WHAT THE TASK ASKS —
This exercise asks for every line of the material that contains the word "only".
**** LISTED RECORDS ****
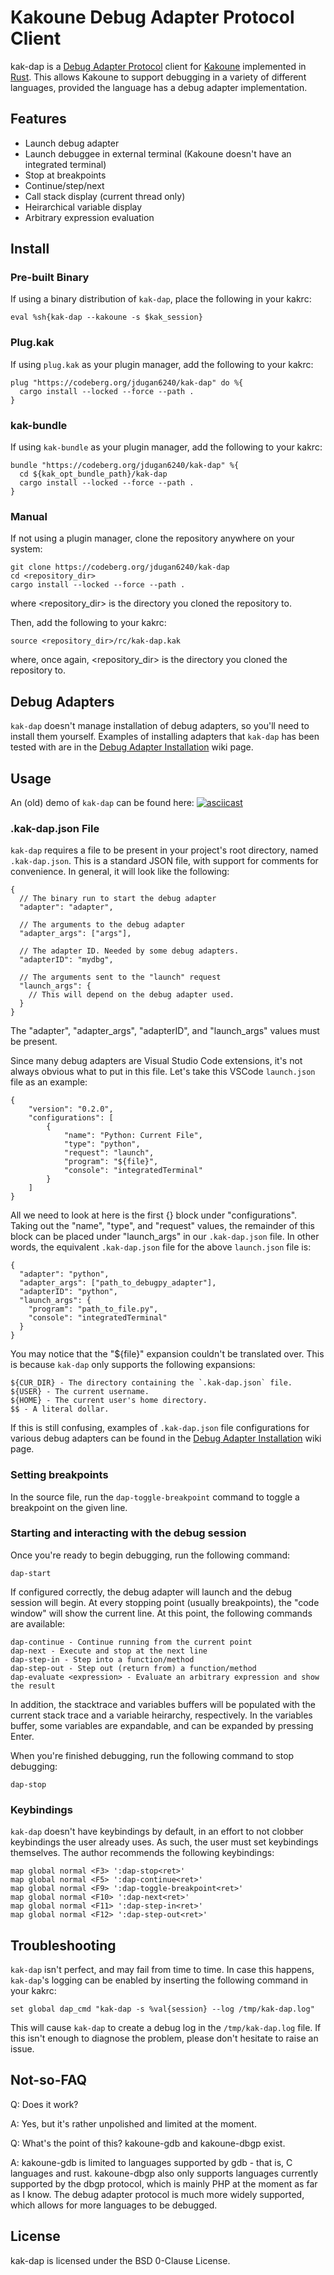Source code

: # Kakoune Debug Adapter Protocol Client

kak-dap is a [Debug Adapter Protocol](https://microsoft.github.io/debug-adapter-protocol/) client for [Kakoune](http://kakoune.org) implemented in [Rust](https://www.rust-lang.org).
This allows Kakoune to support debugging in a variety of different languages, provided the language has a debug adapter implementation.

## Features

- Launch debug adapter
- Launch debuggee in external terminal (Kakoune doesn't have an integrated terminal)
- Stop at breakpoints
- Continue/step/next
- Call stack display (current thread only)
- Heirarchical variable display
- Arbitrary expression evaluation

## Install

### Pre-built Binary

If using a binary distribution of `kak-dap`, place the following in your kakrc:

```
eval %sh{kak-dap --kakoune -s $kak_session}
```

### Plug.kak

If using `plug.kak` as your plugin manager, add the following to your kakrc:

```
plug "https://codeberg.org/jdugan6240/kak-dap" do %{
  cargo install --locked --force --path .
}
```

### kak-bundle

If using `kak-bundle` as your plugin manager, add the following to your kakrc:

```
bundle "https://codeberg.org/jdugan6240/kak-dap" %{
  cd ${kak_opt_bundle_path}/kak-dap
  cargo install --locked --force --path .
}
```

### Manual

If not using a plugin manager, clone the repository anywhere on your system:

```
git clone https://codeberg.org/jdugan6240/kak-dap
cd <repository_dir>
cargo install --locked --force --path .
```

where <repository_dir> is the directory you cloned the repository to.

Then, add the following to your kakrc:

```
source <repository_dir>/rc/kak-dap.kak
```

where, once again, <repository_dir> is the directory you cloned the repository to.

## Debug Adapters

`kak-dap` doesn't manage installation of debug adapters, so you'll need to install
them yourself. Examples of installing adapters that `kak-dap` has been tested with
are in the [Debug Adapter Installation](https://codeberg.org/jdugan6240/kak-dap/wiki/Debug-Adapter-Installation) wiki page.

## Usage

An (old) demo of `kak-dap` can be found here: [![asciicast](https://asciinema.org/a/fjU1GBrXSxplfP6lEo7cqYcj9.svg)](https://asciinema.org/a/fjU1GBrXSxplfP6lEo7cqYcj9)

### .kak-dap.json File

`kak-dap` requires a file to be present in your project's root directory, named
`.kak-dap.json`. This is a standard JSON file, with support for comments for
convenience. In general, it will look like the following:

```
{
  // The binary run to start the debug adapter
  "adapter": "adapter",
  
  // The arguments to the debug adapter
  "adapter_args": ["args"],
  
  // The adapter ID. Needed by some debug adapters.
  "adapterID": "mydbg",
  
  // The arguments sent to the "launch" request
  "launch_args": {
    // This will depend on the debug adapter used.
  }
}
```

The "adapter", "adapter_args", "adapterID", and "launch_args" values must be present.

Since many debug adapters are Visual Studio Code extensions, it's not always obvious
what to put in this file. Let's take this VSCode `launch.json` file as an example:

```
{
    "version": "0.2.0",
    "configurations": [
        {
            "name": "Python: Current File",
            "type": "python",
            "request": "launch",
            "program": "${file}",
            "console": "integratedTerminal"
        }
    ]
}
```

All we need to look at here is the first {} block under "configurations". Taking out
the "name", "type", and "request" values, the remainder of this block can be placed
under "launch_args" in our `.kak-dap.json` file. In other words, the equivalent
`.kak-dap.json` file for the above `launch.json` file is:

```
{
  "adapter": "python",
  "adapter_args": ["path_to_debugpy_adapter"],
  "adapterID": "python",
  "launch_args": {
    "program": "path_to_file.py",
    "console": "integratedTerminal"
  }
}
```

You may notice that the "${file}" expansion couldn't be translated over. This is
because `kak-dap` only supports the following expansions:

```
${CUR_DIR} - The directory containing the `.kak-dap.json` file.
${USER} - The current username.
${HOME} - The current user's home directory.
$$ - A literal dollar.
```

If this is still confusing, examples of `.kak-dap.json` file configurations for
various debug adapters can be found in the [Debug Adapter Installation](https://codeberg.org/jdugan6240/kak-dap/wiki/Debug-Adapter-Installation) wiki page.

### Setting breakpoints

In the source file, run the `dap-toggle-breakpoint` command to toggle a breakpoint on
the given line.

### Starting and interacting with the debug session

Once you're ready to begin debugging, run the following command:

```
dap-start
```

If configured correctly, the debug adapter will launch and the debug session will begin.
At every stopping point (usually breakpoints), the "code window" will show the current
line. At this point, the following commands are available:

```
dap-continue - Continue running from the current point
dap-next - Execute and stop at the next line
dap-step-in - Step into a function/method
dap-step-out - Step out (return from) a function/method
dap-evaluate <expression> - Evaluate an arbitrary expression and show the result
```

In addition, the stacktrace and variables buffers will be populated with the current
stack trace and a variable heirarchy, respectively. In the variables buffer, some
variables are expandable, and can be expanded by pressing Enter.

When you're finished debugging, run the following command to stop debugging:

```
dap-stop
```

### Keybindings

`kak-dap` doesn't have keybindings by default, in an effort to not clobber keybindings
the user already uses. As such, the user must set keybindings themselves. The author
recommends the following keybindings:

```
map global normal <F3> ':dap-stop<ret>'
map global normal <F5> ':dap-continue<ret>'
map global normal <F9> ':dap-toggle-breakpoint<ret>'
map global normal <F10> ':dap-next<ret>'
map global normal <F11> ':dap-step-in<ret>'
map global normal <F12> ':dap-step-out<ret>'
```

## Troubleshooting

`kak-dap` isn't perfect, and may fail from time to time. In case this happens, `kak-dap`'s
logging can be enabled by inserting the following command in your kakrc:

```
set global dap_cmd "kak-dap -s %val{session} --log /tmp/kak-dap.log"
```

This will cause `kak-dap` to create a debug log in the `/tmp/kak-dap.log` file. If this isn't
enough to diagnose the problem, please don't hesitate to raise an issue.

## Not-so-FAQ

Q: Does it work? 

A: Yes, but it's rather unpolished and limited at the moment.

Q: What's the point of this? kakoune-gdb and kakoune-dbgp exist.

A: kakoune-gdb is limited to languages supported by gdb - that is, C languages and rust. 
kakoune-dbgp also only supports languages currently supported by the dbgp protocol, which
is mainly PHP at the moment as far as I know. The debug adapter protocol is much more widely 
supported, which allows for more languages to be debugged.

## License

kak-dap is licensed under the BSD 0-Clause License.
****
**** LISTED RECORDS ****
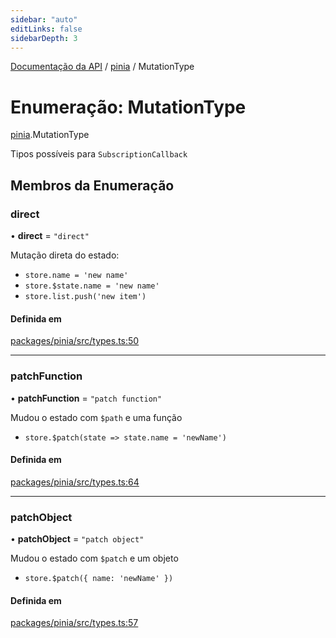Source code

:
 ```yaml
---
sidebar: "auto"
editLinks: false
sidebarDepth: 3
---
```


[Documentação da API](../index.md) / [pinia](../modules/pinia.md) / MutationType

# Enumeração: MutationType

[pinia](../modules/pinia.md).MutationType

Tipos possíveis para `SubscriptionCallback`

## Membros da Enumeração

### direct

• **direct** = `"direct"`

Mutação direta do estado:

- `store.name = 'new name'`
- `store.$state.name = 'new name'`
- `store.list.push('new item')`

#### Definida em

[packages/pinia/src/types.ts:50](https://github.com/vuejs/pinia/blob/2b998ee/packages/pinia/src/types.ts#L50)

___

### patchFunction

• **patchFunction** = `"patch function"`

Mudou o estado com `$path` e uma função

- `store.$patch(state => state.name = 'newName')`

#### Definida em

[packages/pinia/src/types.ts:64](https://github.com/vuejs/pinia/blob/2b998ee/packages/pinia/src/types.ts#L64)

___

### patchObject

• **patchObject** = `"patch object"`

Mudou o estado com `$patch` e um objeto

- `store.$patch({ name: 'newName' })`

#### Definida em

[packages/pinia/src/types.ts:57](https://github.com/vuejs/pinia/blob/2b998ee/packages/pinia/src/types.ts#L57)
****
SOLUTION TO THE EXERCISE —
- Call stack display (current thread only)
because `kak-dap` only supports the following expansions:
kakoune-dbgp also only supports languages currently supported by the dbgp protocol, which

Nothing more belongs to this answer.